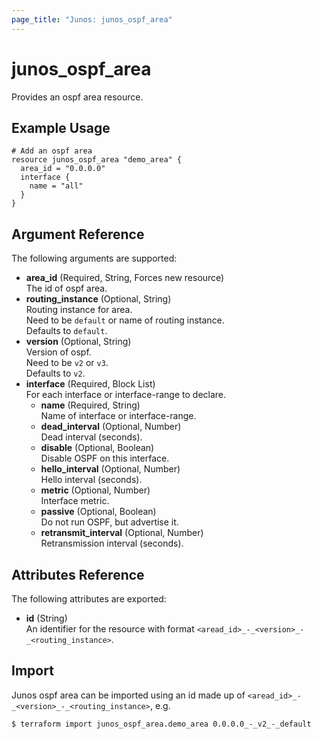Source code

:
 ```yaml
---
page_title: "Junos: junos_ospf_area"
---
```


# junos_ospf_area

Provides an ospf area resource.

## Example Usage

```hcl
# Add an ospf area
resource junos_ospf_area "demo_area" {
  area_id = "0.0.0.0"
  interface {
    name = "all"
  }
}
```

## Argument Reference

The following arguments are supported:

- **area_id** (Required, String, Forces new resource)  
  The id of ospf area.
- **routing_instance** (Optional, String)  
  Routing instance for area.  
  Need to be `default` or name of routing instance.  
  Defaults to `default`.
- **version** (Optional, String)  
  Version of ospf.  
  Need to be `v2` or `v3`.  
  Defaults to `v2`.
- **interface** (Required, Block List)  
  For each interface or interface-range to declare.
  - **name** (Required, String)  
    Name of interface or interface-range.
  - **dead_interval** (Optional, Number)  
    Dead interval (seconds).
  - **disable** (Optional, Boolean)  
    Disable OSPF on this interface.
  - **hello_interval** (Optional, Number)  
    Hello interval (seconds).
  - **metric** (Optional, Number)  
    Interface metric.
  - **passive** (Optional, Boolean)  
    Do not run OSPF, but advertise it.
  - **retransmit_interval** (Optional, Number)  
    Retransmission interval (seconds).

## Attributes Reference

The following attributes are exported:

- **id** (String)  
  An identifier for the resource with format `<aread_id>_-_<version>_-_<routing_instance>`.

## Import

Junos ospf area can be imported using an id made up of
`<aread_id>_-_<version>_-_<routing_instance>`, e.g.

```shell
$ terraform import junos_ospf_area.demo_area 0.0.0.0_-_v2_-_default
```
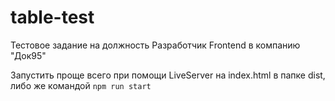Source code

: # table-test

Тестовое задание на должность Разработчик Frontend в компанию "Док95"

Запустить проще всего при помощи LiveServer на index.html в папке dist, либо же командой ``` npm run start ```  
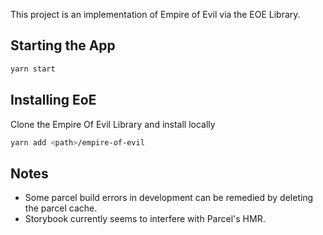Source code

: This project is an implementation of Empire of Evil via the EOE Library.

## Starting the App

```sh
yarn start
```

## Installing EoE

Clone the Empire Of Evil Library and install locally

```sh
yarn add <path>/empire-of-evil
```

## Notes

- Some parcel build errors in development can be remedied by deleting the parcel cache.
- Storybook currently seems to interfere with Parcel's HMR.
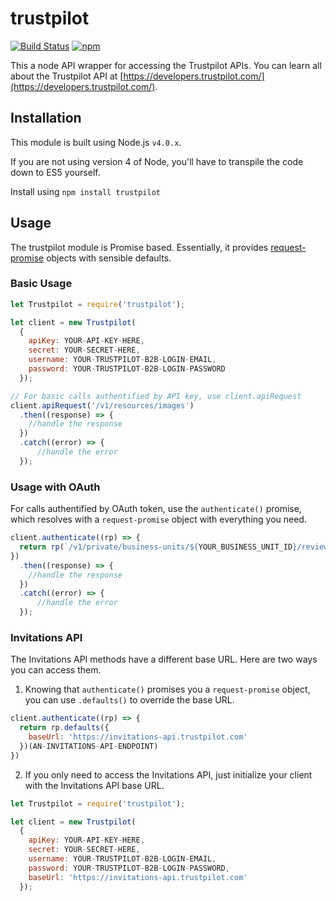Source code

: # trustpilot

[![Build Status](https://travis-ci.org/trustpilot/node-trustpilot.svg?branch=master)](https://travis-ci.org/trustpilot/node-trustpilot) [![npm](https://img.shields.io/npm/v/trustpilot.svg)](https://www.npmjs.com/package/trustpilot)

This a node API wrapper for accessing the Trustpilot APIs. You can learn all about the Trustpilot API at [https://developers.trustpilot.com/](https://developers.trustpilot.com/).

## Installation

This module is built using Node.js `v4.0.x`.

If you are not using version 4 of Node, you'll have to transpile the code down to ES5 yourself.

Install using `npm install trustpilot`

## Usage

The trustpilot module is Promise based. Essentially, it provides [request-promise](https://github.com/request/request-promise) objects with sensible defaults.

### Basic Usage

```js
let Trustpilot = require('trustpilot');

let client = new Trustpilot(
  {
    apiKey: YOUR-API-KEY-HERE,
    secret: YOUR-SECRET-HERE,
    username: YOUR-TRUSTPILOT-B2B-LOGIN-EMAIL,
    password: YOUR-TRUSTPILOT-B2B-LOGIN-PASSWORD
  });

// For basic calls authentified by API key, use client.apiRequest
client.apiRequest('/v1/resources/images')
  .then((response) => {
    //handle the response
  })
  .catch((error) => {
      //handle the error
  });
```

### Usage with OAuth

For calls authentified by OAuth token, use the `authenticate()` promise, which resolves with a `request-promise`
object with everything you need.

```js
client.authenticate((rp) => {
  return rp(`/v1/private/business-units/${YOUR_BUSINESS_UNIT_ID}/reviews`)
})
  .then((response) => {
    //handle the response
  })
  .catch((error) => {
      //handle the error
  });
```

### Invitations API

The Invitations API methods have a different base URL. Here are two ways you can access them.

1. Knowing that `authenticate()` promises you a `request-promise` object, you can use `.defaults()` to override the base URL.

```js
client.authenticate((rp) => {
  return rp.defaults({
    baseUrl: 'https://invitations-api.trustpilot.com'
  })(AN-INVITATIONS-API-ENDPOINT)
})
```

2. If you only need to access the Invitations API, just initialize your client with the Invitations API base URL.
```js
let Trustpilot = require('trustpilot');

let client = new Trustpilot(
  {
    apiKey: YOUR-API-KEY-HERE,
    secret: YOUR-SECRET-HERE,
    username: YOUR-TRUSTPILOT-B2B-LOGIN-EMAIL,
    password: YOUR-TRUSTPILOT-B2B-LOGIN-PASSWORD,
    baseUrl: 'https://invitations-api.trustpilot.com'
  });
```
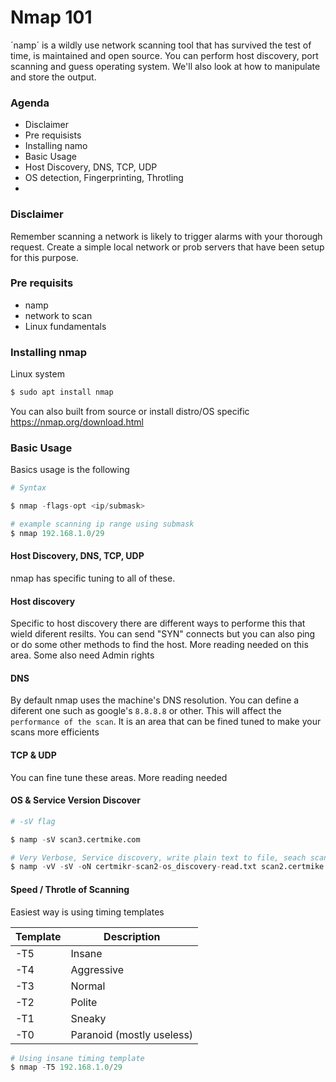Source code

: # Nmap 101

´namp´ is a wildly use network scanning tool that has survived the test of time, is maintained and open source. You can perform host discovery, port scanning and guess operating system. We'll also look at how to manipulate and store the output.

### Agenda

- Disclaimer
- Pre requisists 
- Installing namo
- Basic Usage
- Host Discovery, DNS, TCP, UDP
- OS detection, Fingerprinting, Throtling
- 

### Disclaimer

Remember scanning a network is likely to trigger alarms with your thorough request. Create a simple local network or prob servers that have been setup for this purpose.

### Pre requisits

- namp
- network to scan 
- Linux fundamentals

### Installing nmap

Linux system
```bash
$ sudo apt install nmap
```

You can also built from source or install distro/OS specific https://nmap.org/download.html


### Basic Usage

Basics usage is the following 


```python
# Syntax

$ nmap -flags-opt <ip/submask>

# example scanning ip range using submask
$ nmap 192.168.1.0/29  

```




#### Host Discovery, DNS, TCP, UDP

nmap has specific tuning to all of these. 

#### Host discovery 

Specific to host discovery there are different ways to performe this that wield diferent resilts. 
You can send "SYN" connects but you can also ping or do some other methods to find the host. More reading needed on this area. 
Some also need Admin rights


#### DNS

By default nmap uses the machine's DNS resolution. You can define a diferent one such as google's `8.8.8.8` or other. This will affect the `performance of the scan`. It is an area that can be fined tuned to make your scans more efficients

#### TCP & UDP 

You can fine tune these areas. More reading needed




#### OS & Service Version Discover

```python
# -sV flag

$ namp -sV scan3.certmike.com

# Very Verbose, Service discovery, write plain text to file, seach scan2.certmike.com
$ namp -vV -sV -oN certmikr-scan2-os_discovery-read.txt scan2.certmike.com

```


#### Speed / Throtle of Scanning

Easiest way is using timing templates

| Template | Description               |
|----------|---------------------------|
| -T5      | Insane                    |
| -T4      | Aggressive                |
| -T3      | Normal                    |
| -T2      | Polite                    |
| -T1      | Sneaky                    |
| -T0      | Paranoid (mostly useless) |

```python
# Using insane timing template
$ nmap -T5 192.168.1.0/29  

```





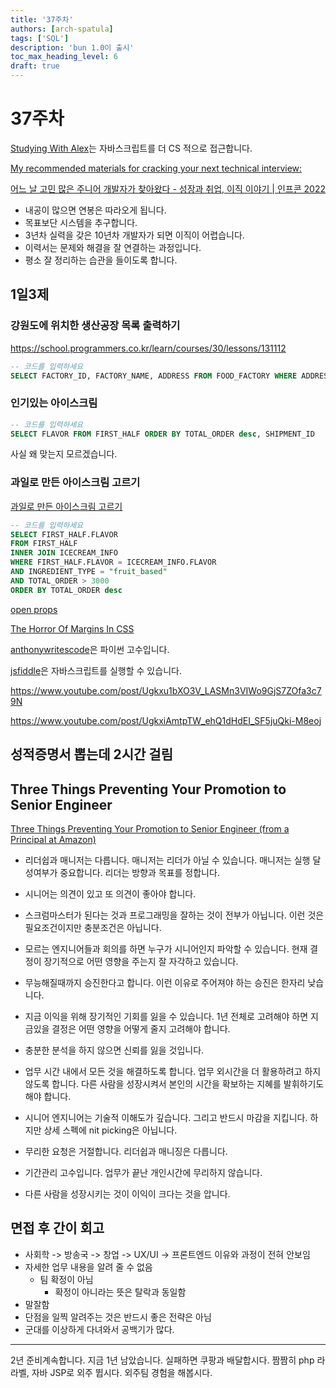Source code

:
 ```yaml
---
title: '37주차'
authors: [arch-spatula]
tags: ['SQL']
description: 'bun 1.0이 출시'
toc_max_heading_level: 6
draft: true
---
```


# 37주차

<!--truncate-->

[Studying With Alex](https://www.youtube.com/@StudyingWithAlex)는 자바스크립트를 더 CS 적으로 접근합니다.

[My recommended materials for cracking your next technical interview:](https://www.youtube.com/post/UgkxhnBg_jlJvZ0zBR6MXCD6lc9LhpVQuT27)

[어느 날 고민 많은 주니어 개발자가 찾아왔다 - 성장과 취업, 이직 이야기 | 인프콘 2022](https://www.youtube.com/watch?v=QHlyr8soUDM)

- 내공이 많으면 연봉은 따라오게 됩니다.
- 목표보단 시스템을 추구합니다.
- 3년차 실력을 갖은 10년차 개발자가 되면 이직이 어렵습니다.
- 이력서는 문제와 해결을 잘 연결하는 과정입니다.
- 평소 잘 정리하는 습관을 들이도록 합니다.

## 1일3제

### 강원도에 위치한 생산공장 목록 출력하기

https://school.programmers.co.kr/learn/courses/30/lessons/131112

```sql
-- 코드를 입력하세요
SELECT FACTORY_ID, FACTORY_NAME, ADDRESS FROM FOOD_FACTORY WHERE ADDRESS LIKE "%강원도%" ORDER BY FACTORY_ID
```

### 인기있는 아이스크림

```sql
-- 코드를 입력하세요
SELECT FLAVOR FROM FIRST_HALF ORDER BY TOTAL_ORDER desc, SHIPMENT_ID
```

사실 왜 맞는지 모르겠습니다.

### 과일로 만든 아이스크림 고르기

[과일로 만든 아이스크림 고르기](https://school.programmers.co.kr/learn/courses/30/lessons/133025?language=mysql)

```sql
-- 코드를 입력하세요
SELECT FIRST_HALF.FLAVOR
FROM FIRST_HALF
INNER JOIN ICECREAM_INFO
WHERE FIRST_HALF.FLAVOR = ICECREAM_INFO.FLAVOR
AND INGREDIENT_TYPE = "fruit_based"
AND TOTAL_ORDER > 3000
ORDER BY TOTAL_ORDER desc
```

[open props](https://open-props.style/)

[The Horror Of Margins In CSS](https://www.youtube.com/watch?v=KVQMoEFUee8)

[anthonywritescode](https://www.youtube.com/@anthonywritescode)은 파이썬 고수입니다.

[jsfiddle](https://jsfiddle.net/)은 자바스크립트를 실행할 수 있습니다.

https://www.youtube.com/post/Ugkxu1bXO3V_LASMn3VIWo9GjS7ZOfa3c79N

https://www.youtube.com/post/UgkxiAmtpTW_ehQ1dHdEI_SF5juQki-M8eoj

## 성적증명서 뽑는데 2시간 걸림

## Three Things Preventing Your Promotion to Senior Engineer

[Three Things Preventing Your Promotion to Senior Engineer (from a Principal at Amazon)](https://www.youtube.com/watch?v=4i5iFlP01mQ)

- 리더쉽과 매니저는 다릅니다. 매니저는 리더가 아닐 수 있습니다. 매니저는 실행 달성여부가 중요합니다. 리더는 방향과 목표를 정합니다.

- 시니어는 의견이 있고 또 의견이 좋아야 합니다.

- 스크럼마스터가 된다는 것과 프로그래밍을 잘하는 것이 전부가 아닙니다. 이런 것은 필요조건이지만 충분조건은 아닙니다.

- 모르는 엔지니어들과 회의를 하면 누구가 시니어인지 파악할 수 있습니다. 현재 결정이 장기적으로 어떤 영향을 주는지 잘 자각하고 있습니다.

- 무능해질때까지 승진한다고 합니다. 이런 이유로 주어져야 하는 승진은 한자리 낮습니다.

- 지금 이익을 위해 장기적인 기회를 잃을 수 있습니다. 1년 전체로 고려해야 하면 지금있을 결정은 어떤 영향을 어떻게 줄지 고려해야 합니다.

- 충분한 분석을 하지 않으면 신뢰를 잃을 것입니다.

- 업무 시간 내에서 모든 것을 해결하도록 합니다. 업무 외시간을 더 활용하려고 하지 않도록 합니다. 다른 사람을 성장시켜서 본인의 시간을 확보하는 지혜를 발휘하기도 해야 합니다.

- 시니어 엔지니어는 기술적 이해도가 깊습니다. 그리고 반드시 마감을 지킵니다. 하지만 상세 스펙에 nit picking은 아닙니다.

- 무리한 요청은 거절합니다. 리더쉽과 매니징은 다릅니다.

- 기간관리 고수입니다. 업무가 끝난 개인시간에 무리하지 않습니다.

- 다른 사람을 성장시키는 것이 이익이 크다는 것을 압니다.

## 면접 후 간이 회고

- 사회학 -> 방송국 -> 창업 -> UX/UI -> 프론트엔드 이유와 과정이 전혀 안보임
- 자세한 업무 내용을 알려 줄 수 없음
  - 팀 확정이 아님
    - 확정이 아니라는 뜻은 탈락과 동일함
- 말잘함
- 단점을 일찍 알려주는 것은 반드시 좋은 전략은 아님
- 군대를 이상하게 다녀와서 공백기가 많다.

---

2년 준비계속합니다. 지금 1년 남았습니다. 실패하면 쿠팡과 배달합시다. 짬짬히 php 라라벨, 자바 JSP로 외주 뜁시다. 외주팀 경험을 해봅시다.
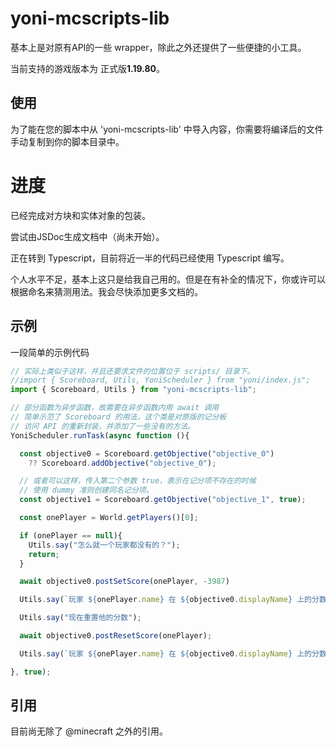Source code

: # yoni-mcscripts-lib

基本上是对原有API的一些 wrapper，除此之外还提供了一些便捷的小工具。

当前支持的游戏版本为 正式版**1.19.80**。

## 使用

为了能在您的脚本中从 'yoni-mcscripts-lib' 中导入内容，你需要将编译后的文件手动复制到你的脚本目录中。

# 进度

已经完成对方块和实体对象的包装。

尝试由JSDoc生成文档中（尚未开始）。

正在转到 Typescript，目前将近一半的代码已经使用 Typescript 编写。

个人水平不足，基本上这只是给我自己用的。但是在有补全的情况下，你或许可以根据命名来猜测用法。我会尽快添加更多文档的。

## 示例

一段简单的示例代码

```js
// 实际上类似于这样，并且还要求文件的位置位于 scripts/ 目录下。
//import { Scoreboard, Utils, YoniScheduler } from "yoni/index.js";
import { Scoreboard, Utils } from "yoni-mcscripts-lib";

// 部分函数为异步函数，故需要在异步函数内用 await 调用
// 简单示范了 Scoreboard 的用法，这个类是对原版的记分板
// 访问 API 的重新封装，并添加了一些没有的方法。
YoniScheduler.runTask(async function (){

  const objective0 = Scoreboard.getObjective("objective_0")
    ?? Scoreboard.addObjective("objective_0");

  // 或者可以这样，传入第二个参数 true，表示在记分项不存在的时候
  // 使用 dummy 准则创建同名记分项。
  const objective1 = Scoreboard.getObjective("objective_1", true);

  const onePlayer = World.getPlayers()[0];

  if (onePlayer == null){
    Utils.say("怎么就一个玩家都没有的？");
    return;
  }

  await objective0.postSetScore(onePlayer, -3987)

  Utils.say(`玩家 ${onePlayer.name} 在 ${objective0.displayName} 上的分数为 ${objective0.getScore(onePlayer)}`); //分数为 -3987

  Utils.say("现在重置他的分数");

  await objective0.postResetScore(onePlayer);

  Utils.say(`玩家 ${onePlayer.name} 在 ${objective0.displayName} 上的分数为 ${objective0.getScore(onePlayer)}`); //分数为 undefined

}, true);

```

## 引用

目前尚无除了 @minecraft 之外的引用。

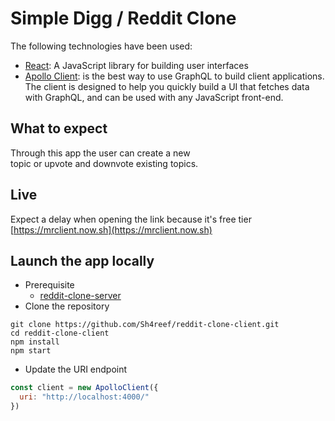 # Simple Digg / Reddit Clone

The following technologies have been used:
- [React](https://reactjs.org/): A JavaScript library for building user interfaces
- [Apollo Client](https://www.apollographql.com/docs/react/): is the best way to use GraphQL to build client applications. The client is designed to help you quickly build a UI that fetches data with GraphQL, and can be used with any JavaScript front-end.

## What to expect
Through this app the user can create a new<br/>
topic or upvote and downvote existing topics.

## Live
Expect a delay when opening the link because it's free tier<br/>
[https://mrclient.now.sh](https://mrclient.now.sh)

## Launch the app locally
- Prerequisite
  - [reddit-clone-server](https://github.com/Sh4reef/reddit-clone-server)
- Clone the repository<br/>
```
git clone https://github.com/Sh4reef/reddit-clone-client.git
cd reddit-clone-client
npm install
npm start
```
- Update the URI endpoint
```javascript
const client = new ApolloClient({
  uri: "http://localhost:4000/"
})
```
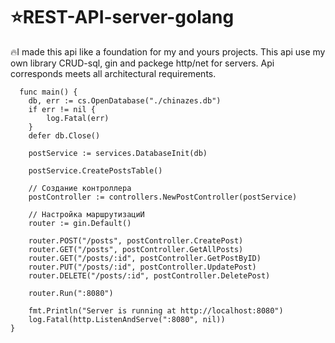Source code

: # ⭐REST-API-server-golang

🔥I made this api like a foundation for my and yours projects. This api use my own library CRUD-sql, gin and packege http/net for servers. Api corresponds meets all architectural requirements. 

```
  func main() {
  	db, err := cs.OpenDatabase("./chinazes.db")
  	if err != nil {
  		log.Fatal(err)
  	}
  	defer db.Close()
  
  	postService := services.DatabaseInit(db)
  
  	postService.CreatePostsTable()
  
  	// Создание контроллера
  	postController := controllers.NewPostController(postService)
  
  	// Настройка маршрутизациИ
  	router := gin.Default()
  
  	router.POST("/posts", postController.CreatePost)
  	router.GET("/posts", postController.GetAllPosts)
  	router.GET("/posts/:id", postController.GetPostByID)
  	router.PUT("/posts/:id", postController.UpdatePost)
  	router.DELETE("/posts/:id", postController.DeletePost)
  
  	router.Run(":8080")
  
  	fmt.Println("Server is running at http://localhost:8080")
  	log.Fatal(http.ListenAndServe(":8080", nil))
}

```

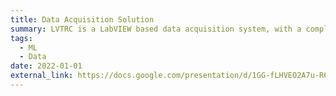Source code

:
 ```yaml
---
title: Data Acquisition Solution
summary: LVTRC is a LabVIEW based data acquisition system, with a complete software and hardware solution. The project is sponsored by [Turbomachinery Research Consortium](https://turbolab.tamu.edu/trc/). Notable features includes temporal-frequency signal analysis, ML-based machinery diagnosis etc.
tags:
  - ML
  - Data
date: 2022-01-01
external_link: https://docs.google.com/presentation/d/1GG-fLHVEO2A7u-R6Sk1ZyNFhOBF5NJqOaeakoTVylsI/present?slide=id.gbb6d243c58_0_7
---
```

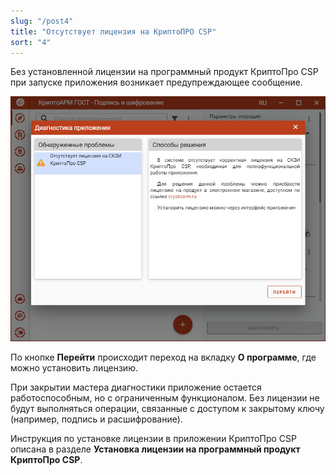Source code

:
 ```yaml
---
slug: "/post4"
title: "Отсутствует лицензия на КриптоПРО CSP"
sort: "4"
---
```


Без установленной лицензии на программный продукт КриптоПро CSP при запуске
приложения возникает предупреждающее сообщение.

![CryptoPro_license.png](./images/CryptoPro_license.png "Сообщение об отсутствии лицензии на КриптоПро CSP")


По кнопке **Перейти** происходит переход на вкладку **О программе**, где можно установить лицензию.

При закрытии мастера диагностики приложение остается работоспособным, но с ограниченным функционалом. Без лицензии не будут выполняться операции, связанные с доступом к закрытому ключу (например, подпись и расшифрование).

Инструкция по установке лицензии в приложении КриптоПро CSP описана в разделе **Установка лицензии на программный продукт КриптоПро CSP**.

══════════════════════════════

*How to complete this task:* Your task is to find each line in the entries that contains the string "used" and copy it.

*Final answer:*
The following technologies have been used:
- [Apollo Client](https://www.apollographql.com/docs/react/): is the best way to use GraphQL to build client applications. The client is designed to help you quickly build a UI that fetches data with GraphQL, and can be used with any JavaScript front-end.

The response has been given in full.